WHAT NEEDS TO BE DONE: Copy out each line of the data below in which the string "observations" appears.

DATA RECORDS:
____________
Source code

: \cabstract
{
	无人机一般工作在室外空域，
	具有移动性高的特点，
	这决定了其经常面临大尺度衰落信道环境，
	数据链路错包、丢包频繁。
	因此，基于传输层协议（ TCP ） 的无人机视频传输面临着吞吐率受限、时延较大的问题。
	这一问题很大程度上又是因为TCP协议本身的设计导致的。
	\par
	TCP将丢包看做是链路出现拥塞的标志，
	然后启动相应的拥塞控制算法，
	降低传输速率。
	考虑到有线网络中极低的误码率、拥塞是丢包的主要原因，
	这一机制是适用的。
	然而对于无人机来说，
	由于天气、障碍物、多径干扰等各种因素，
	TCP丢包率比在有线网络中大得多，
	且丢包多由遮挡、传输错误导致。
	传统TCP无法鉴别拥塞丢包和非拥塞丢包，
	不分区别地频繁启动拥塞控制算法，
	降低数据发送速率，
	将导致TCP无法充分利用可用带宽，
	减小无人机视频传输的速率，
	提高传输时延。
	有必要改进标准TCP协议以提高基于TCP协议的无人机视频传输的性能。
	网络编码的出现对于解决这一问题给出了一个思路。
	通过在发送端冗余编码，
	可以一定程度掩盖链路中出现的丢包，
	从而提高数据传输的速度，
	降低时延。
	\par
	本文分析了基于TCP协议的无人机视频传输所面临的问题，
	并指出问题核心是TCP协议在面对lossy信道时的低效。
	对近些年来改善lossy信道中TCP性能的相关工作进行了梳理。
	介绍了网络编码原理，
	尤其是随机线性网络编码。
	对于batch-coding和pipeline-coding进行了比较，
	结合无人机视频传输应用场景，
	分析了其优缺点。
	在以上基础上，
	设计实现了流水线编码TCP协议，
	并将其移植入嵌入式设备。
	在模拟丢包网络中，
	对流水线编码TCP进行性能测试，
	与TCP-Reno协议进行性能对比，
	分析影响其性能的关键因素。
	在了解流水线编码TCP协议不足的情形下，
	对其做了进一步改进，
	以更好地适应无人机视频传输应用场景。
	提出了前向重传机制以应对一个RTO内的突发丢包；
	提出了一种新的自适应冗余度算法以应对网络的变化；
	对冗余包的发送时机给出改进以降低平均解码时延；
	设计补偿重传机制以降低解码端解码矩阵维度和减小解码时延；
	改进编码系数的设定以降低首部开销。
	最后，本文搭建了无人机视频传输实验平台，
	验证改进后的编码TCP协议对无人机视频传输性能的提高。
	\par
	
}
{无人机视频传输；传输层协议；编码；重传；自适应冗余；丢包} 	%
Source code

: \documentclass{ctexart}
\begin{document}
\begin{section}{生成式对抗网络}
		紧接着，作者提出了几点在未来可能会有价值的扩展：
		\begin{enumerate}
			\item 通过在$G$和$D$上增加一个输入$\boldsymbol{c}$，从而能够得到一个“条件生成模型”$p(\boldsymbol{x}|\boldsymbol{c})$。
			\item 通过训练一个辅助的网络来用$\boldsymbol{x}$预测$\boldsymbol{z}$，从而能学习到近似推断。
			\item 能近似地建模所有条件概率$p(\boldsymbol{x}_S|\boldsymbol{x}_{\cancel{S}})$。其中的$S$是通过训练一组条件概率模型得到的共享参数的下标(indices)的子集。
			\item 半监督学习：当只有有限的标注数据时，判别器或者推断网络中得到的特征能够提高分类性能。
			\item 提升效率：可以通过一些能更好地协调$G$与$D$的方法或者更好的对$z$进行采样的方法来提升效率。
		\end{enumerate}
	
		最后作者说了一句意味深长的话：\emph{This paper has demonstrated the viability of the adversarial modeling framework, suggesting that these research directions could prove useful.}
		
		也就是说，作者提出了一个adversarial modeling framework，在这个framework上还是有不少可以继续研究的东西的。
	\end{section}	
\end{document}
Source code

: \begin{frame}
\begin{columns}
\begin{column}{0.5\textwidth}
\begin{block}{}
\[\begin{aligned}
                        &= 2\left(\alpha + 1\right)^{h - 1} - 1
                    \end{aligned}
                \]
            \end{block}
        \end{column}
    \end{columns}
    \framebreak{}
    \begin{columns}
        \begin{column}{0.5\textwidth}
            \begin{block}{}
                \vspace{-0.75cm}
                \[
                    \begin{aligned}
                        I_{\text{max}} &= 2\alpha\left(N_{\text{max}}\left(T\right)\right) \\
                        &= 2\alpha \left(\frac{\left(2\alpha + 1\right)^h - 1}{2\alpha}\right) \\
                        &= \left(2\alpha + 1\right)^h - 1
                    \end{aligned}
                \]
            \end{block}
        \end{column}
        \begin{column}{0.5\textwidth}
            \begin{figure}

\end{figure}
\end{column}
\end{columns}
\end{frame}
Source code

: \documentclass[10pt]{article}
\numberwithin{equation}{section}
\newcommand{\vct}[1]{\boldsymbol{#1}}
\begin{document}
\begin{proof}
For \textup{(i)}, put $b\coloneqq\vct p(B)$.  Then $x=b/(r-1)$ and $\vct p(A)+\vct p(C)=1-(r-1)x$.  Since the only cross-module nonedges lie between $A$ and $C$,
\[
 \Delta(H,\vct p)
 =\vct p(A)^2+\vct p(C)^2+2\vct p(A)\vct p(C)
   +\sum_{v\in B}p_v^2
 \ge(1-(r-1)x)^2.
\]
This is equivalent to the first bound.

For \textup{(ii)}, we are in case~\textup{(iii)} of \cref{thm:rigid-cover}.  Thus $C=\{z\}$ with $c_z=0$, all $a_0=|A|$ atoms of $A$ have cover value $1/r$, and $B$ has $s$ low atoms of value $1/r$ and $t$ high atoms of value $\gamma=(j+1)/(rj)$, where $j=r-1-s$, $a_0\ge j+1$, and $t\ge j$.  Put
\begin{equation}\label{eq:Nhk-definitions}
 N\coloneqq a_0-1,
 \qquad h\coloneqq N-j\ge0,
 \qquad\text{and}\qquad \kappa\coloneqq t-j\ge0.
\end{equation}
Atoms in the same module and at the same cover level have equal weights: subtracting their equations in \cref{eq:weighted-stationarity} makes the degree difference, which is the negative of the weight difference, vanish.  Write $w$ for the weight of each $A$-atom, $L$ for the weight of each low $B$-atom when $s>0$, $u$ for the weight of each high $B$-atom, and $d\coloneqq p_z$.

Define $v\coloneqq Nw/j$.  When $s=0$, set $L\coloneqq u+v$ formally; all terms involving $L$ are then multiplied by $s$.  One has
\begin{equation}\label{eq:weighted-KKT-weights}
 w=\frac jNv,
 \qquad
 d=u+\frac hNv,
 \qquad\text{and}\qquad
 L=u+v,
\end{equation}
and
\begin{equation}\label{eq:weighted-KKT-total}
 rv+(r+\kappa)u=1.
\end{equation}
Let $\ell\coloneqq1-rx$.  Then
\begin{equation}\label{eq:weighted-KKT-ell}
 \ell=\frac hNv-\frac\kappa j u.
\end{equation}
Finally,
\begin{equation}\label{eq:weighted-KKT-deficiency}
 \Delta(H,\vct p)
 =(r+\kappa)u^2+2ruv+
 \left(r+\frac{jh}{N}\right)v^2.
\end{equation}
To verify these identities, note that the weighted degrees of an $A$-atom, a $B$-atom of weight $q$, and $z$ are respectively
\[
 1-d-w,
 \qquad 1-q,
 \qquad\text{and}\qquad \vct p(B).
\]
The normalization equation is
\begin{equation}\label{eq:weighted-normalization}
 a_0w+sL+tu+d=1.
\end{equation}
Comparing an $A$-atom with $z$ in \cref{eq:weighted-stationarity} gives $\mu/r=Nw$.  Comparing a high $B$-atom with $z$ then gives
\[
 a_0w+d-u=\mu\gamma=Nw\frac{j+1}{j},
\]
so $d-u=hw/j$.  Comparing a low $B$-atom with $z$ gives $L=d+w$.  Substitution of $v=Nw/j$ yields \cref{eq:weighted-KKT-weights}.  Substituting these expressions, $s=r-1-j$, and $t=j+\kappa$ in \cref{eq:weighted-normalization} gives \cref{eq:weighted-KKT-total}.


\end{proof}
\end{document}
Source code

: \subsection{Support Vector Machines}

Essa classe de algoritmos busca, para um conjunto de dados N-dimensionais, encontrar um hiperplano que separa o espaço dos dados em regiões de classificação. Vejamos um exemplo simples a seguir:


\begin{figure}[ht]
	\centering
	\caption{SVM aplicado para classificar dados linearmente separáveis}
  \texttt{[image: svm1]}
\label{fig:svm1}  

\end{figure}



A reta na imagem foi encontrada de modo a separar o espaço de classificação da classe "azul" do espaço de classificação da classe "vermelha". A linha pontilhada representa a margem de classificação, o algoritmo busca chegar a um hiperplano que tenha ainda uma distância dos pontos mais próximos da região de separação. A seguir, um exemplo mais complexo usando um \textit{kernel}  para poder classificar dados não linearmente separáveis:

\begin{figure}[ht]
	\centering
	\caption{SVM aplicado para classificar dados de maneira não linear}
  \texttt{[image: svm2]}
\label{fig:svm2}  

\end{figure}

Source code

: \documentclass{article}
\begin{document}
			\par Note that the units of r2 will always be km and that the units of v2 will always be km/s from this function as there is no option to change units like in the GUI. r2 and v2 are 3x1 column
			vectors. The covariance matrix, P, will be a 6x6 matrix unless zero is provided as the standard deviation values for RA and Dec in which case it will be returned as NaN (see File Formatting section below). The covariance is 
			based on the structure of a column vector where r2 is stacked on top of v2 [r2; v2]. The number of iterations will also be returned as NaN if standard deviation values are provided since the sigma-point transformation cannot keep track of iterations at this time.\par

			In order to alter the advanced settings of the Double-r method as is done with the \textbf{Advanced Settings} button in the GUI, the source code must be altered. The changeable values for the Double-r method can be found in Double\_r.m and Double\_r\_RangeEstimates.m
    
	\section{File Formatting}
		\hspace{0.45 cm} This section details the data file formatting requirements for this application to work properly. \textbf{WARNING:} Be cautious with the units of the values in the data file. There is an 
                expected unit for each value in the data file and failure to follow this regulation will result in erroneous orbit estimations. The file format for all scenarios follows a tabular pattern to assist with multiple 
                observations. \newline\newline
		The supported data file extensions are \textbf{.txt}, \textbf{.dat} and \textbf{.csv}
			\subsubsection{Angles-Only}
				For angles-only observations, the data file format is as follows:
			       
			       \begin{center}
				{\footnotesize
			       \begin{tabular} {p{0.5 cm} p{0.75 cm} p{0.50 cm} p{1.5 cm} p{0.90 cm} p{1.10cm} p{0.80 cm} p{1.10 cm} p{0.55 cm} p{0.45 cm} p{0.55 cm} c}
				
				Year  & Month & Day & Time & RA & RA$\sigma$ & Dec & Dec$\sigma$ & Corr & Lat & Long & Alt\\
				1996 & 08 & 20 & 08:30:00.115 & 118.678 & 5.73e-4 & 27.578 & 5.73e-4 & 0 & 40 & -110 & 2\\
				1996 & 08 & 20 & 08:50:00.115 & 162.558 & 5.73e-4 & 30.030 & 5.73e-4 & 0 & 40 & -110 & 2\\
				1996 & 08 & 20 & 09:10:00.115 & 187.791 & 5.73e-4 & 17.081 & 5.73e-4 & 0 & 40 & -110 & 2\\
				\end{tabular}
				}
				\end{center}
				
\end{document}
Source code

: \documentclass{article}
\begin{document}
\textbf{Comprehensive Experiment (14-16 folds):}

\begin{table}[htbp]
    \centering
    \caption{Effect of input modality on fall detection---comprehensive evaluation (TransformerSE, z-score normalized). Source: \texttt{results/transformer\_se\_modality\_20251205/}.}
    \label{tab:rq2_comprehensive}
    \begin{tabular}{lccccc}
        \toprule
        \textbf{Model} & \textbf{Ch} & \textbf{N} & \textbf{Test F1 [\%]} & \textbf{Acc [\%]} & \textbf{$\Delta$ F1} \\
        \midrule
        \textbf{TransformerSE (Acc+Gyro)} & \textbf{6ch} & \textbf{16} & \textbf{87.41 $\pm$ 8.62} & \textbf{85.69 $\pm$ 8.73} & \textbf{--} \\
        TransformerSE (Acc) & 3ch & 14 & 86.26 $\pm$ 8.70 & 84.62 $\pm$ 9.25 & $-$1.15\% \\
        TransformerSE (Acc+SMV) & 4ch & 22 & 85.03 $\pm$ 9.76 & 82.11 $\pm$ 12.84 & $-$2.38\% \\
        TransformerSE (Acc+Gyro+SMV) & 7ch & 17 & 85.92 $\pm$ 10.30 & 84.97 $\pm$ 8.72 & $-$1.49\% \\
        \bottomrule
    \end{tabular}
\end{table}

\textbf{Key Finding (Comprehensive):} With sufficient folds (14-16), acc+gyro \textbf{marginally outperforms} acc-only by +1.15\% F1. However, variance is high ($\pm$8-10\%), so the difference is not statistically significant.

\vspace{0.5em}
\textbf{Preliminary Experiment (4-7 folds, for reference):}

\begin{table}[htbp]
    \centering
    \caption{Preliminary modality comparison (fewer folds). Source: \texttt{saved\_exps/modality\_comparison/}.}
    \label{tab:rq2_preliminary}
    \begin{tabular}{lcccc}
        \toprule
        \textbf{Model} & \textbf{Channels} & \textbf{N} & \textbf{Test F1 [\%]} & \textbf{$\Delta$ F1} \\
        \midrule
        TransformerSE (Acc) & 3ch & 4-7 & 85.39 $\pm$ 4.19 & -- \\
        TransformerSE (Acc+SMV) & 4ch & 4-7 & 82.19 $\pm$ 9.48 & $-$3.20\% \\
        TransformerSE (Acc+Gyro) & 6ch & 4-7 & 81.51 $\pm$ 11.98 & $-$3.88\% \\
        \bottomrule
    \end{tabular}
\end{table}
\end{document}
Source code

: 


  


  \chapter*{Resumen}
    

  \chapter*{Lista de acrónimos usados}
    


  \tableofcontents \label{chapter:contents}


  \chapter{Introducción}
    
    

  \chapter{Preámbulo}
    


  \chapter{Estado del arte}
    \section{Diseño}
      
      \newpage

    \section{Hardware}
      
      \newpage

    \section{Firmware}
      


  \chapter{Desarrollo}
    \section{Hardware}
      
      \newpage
____________
RESPONSE TO THE EXERCISE:
                observations. \newline\newline
				For angles-only observations, the data file format is as follows:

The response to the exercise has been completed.